For each line below that contains the word "available", return that line.

*** Opening of GIVEN DATA ***

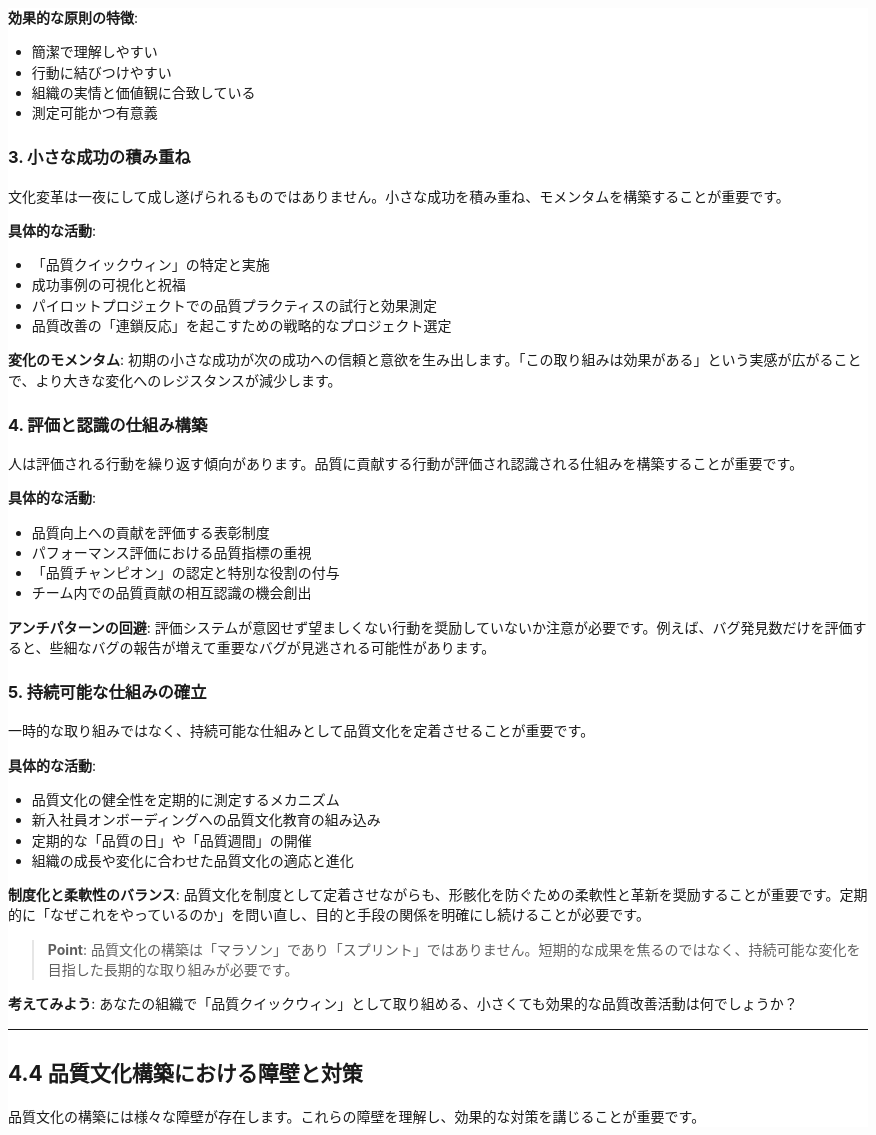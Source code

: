 **効果的な原則の特徴**:
- 簡潔で理解しやすい
- 行動に結びつけやすい
- 組織の実情と価値観に合致している
- 測定可能かつ有意義

### 3. 小さな成功の積み重ね

文化変革は一夜にして成し遂げられるものではありません。小さな成功を積み重ね、モメンタムを構築することが重要です。

**具体的な活動**:
- 「品質クイックウィン」の特定と実施
- 成功事例の可視化と祝福
- パイロットプロジェクトでの品質プラクティスの試行と効果測定
- 品質改善の「連鎖反応」を起こすための戦略的なプロジェクト選定

**変化のモメンタム**:
初期の小さな成功が次の成功への信頼と意欲を生み出します。「この取り組みは効果がある」という実感が広がることで、より大きな変化へのレジスタンスが減少します。

### 4. 評価と認識の仕組み構築

人は評価される行動を繰り返す傾向があります。品質に貢献する行動が評価され認識される仕組みを構築することが重要です。

**具体的な活動**:
- 品質向上への貢献を評価する表彰制度
- パフォーマンス評価における品質指標の重視
- 「品質チャンピオン」の認定と特別な役割の付与
- チーム内での品質貢献の相互認識の機会創出

**アンチパターンの回避**:
評価システムが意図せず望ましくない行動を奨励していないか注意が必要です。例えば、バグ発見数だけを評価すると、些細なバグの報告が増えて重要なバグが見逃される可能性があります。

### 5. 持続可能な仕組みの確立

一時的な取り組みではなく、持続可能な仕組みとして品質文化を定着させることが重要です。

**具体的な活動**:
- 品質文化の健全性を定期的に測定するメカニズム
- 新入社員オンボーディングへの品質文化教育の組み込み
- 定期的な「品質の日」や「品質週間」の開催
- 組織の成長や変化に合わせた品質文化の適応と進化

**制度化と柔軟性のバランス**:
品質文化を制度として定着させながらも、形骸化を防ぐための柔軟性と革新を奨励することが重要です。定期的に「なぜこれをやっているのか」を問い直し、目的と手段の関係を明確にし続けることが必要です。

> **Point**: 品質文化の構築は「マラソン」であり「スプリント」ではありません。短期的な成果を焦るのではなく、持続可能な変化を目指した長期的な取り組みが必要です。

**考えてみよう**:
あなたの組織で「品質クイックウィン」として取り組める、小さくても効果的な品質改善活動は何でしょうか？

---

## 4.4 品質文化構築における障壁と対策

品質文化の構築には様々な障壁が存在します。これらの障壁を理解し、効果的な対策を講じることが重要です。
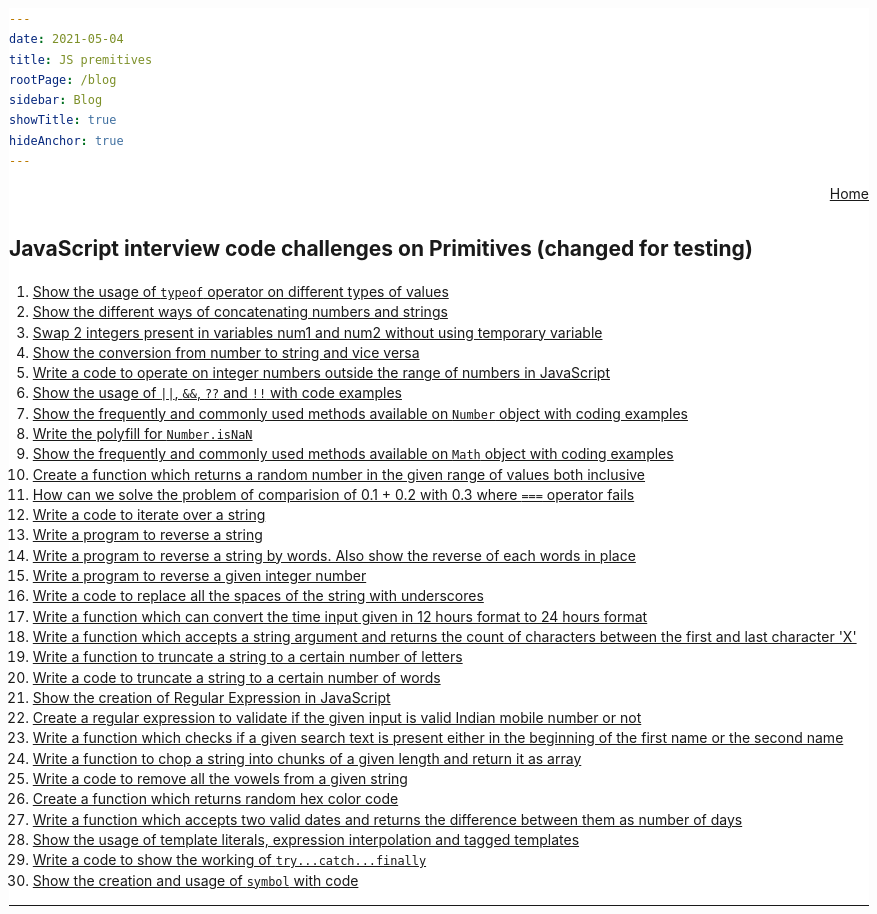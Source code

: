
 ```yaml
---
date: 2021-05-04
title: JS premitives
rootPage: /blog
sidebar: Blog
showTitle: true
hideAnchor: true
---
```

<div align="right">
  <a href="/README.md#--javascript-modern-interview-code-challenges" id="home">Home</a>
</div>

## JavaScript interview code challenges on Primitives (changed for testing)

1. [Show the usage of `typeof` operator on different types of values](#Q1)
2. [Show the different ways of concatenating numbers and strings](#Q2)
3. [Swap 2 integers present in variables num1 and num2 without using temporary variable](#Q3)
4. [Show the conversion from number to string and vice versa](#Q4)
5. [Write a code to operate on integer numbers outside the range of numbers in JavaScript](#Q5)
6. [Show the usage of `||`, `&&`, `??` and `!!` with code examples](#Q6)
7. [Show the frequently and commonly used methods available on `Number` object with coding examples](#Q7)
8. [Write the polyfill for `Number.isNaN`](#Q8)
9. [Show the frequently and commonly used methods available on `Math` object with coding examples](#Q9)
10. [Create a function which returns a random number in the given range of values both inclusive](#Q10)
11. [How can we solve the problem of comparision of 0.1 + 0.2 with 0.3 where `===` operator fails](#Q11)
12. [Write a code to iterate over a string](#Q12)
13. [Write a program to reverse a string](#Q13)
14. [Write a program to reverse a string by words. Also show the reverse of each words in place](#Q14)
15. [Write a program to reverse a given integer number](#Q15)
16. [Write a code to replace all the spaces of the string with underscores](#Q16)
17. [Write a function which can convert the time input given in 12 hours format to 24 hours format](#Q17)
18. [Write a function which accepts a string argument and returns the count of characters between the first and last character 'X'](#Q18)
19. [Write a function to truncate a string to a certain number of letters](#Q19)
20. [Write a code to truncate a string to a certain number of words](#Q20)
21. [Show the creation of Regular Expression in JavaScript](#Q21)
22. [Create a regular expression to validate if the given input is valid Indian mobile number or not](#Q22)
23. [Write a function which checks if a given search text is present either in the beginning of the first name or the second name](#Q23)
24. [Write a function to chop a string into chunks of a given length and return it as array](#Q24)
25. [Write a code to remove all the vowels from a given string](#Q25)
26. [Create a function which returns random hex color code](#Q26)
27. [Write a function which accepts two valid dates and returns the difference between them as number of days](#Q27)
28. [Show the usage of template literals, expression interpolation and tagged templates](#Q28)
29. [Write a code to show the working of `try...catch...finally`](#Q29)
30. [Show the creation and usage of `symbol` with code](#Q30)

---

*** Close of GIVEN DATA ***

- **TASK SOLUTION**:
7. [Show the frequently and commonly used methods available on `Number` object with coding examples](#Q7)
9. [Show the frequently and commonly used methods available on `Math` object with coding examples](#Q9)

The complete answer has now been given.